* DIRECTIONS FOR THIS TASK *
Write out all of the entries, matching the original exactly.

* DATA EXTRACT *

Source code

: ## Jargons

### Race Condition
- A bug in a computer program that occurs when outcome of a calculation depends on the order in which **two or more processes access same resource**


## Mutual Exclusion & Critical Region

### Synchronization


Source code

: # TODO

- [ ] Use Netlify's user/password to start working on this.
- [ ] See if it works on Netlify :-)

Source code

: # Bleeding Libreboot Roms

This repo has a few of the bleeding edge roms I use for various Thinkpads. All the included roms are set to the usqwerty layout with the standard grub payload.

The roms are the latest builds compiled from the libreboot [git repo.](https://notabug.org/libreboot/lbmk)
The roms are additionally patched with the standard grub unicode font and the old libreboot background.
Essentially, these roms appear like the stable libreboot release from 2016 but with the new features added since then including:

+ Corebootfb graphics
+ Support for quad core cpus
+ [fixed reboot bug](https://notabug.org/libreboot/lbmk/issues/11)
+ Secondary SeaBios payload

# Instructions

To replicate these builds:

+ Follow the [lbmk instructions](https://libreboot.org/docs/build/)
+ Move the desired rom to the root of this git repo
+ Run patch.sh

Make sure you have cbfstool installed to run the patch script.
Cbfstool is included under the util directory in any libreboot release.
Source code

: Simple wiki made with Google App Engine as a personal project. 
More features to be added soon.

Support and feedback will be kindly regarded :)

* EXPECTED ANSWER *
Source code

: ## Jargons

### Race Condition
- A bug in a computer program that occurs when outcome of a calculation depends on the order in which **two or more processes access same resource**


## Mutual Exclusion & Critical Region

### Synchronization


Source code

: # TODO

- [ ] Use Netlify's user/password to start working on this.
- [ ] See if it works on Netlify :-)

Source code

: # Bleeding Libreboot Roms

This repo has a few of the bleeding edge roms I use for various Thinkpads. All the included roms are set to the usqwerty layout with the standard grub payload.

The roms are the latest builds compiled from the libreboot [git repo.](https://notabug.org/libreboot/lbmk)
The roms are additionally patched with the standard grub unicode font and the old libreboot background.
Essentially, these roms appear like the stable libreboot release from 2016 but with the new features added since then including:

+ Corebootfb graphics
+ Support for quad core cpus
+ [fixed reboot bug](https://notabug.org/libreboot/lbmk/issues/11)
+ Secondary SeaBios payload

# Instructions

To replicate these builds:

+ Follow the [lbmk instructions](https://libreboot.org/docs/build/)
+ Move the desired rom to the root of this git repo
+ Run patch.sh

Make sure you have cbfstool installed to run the patch script.
Cbfstool is included under the util directory in any libreboot release.
Source code

: Simple wiki made with Google App Engine as a personal project. 
More features to be added soon.

Support and feedback will be kindly regarded :)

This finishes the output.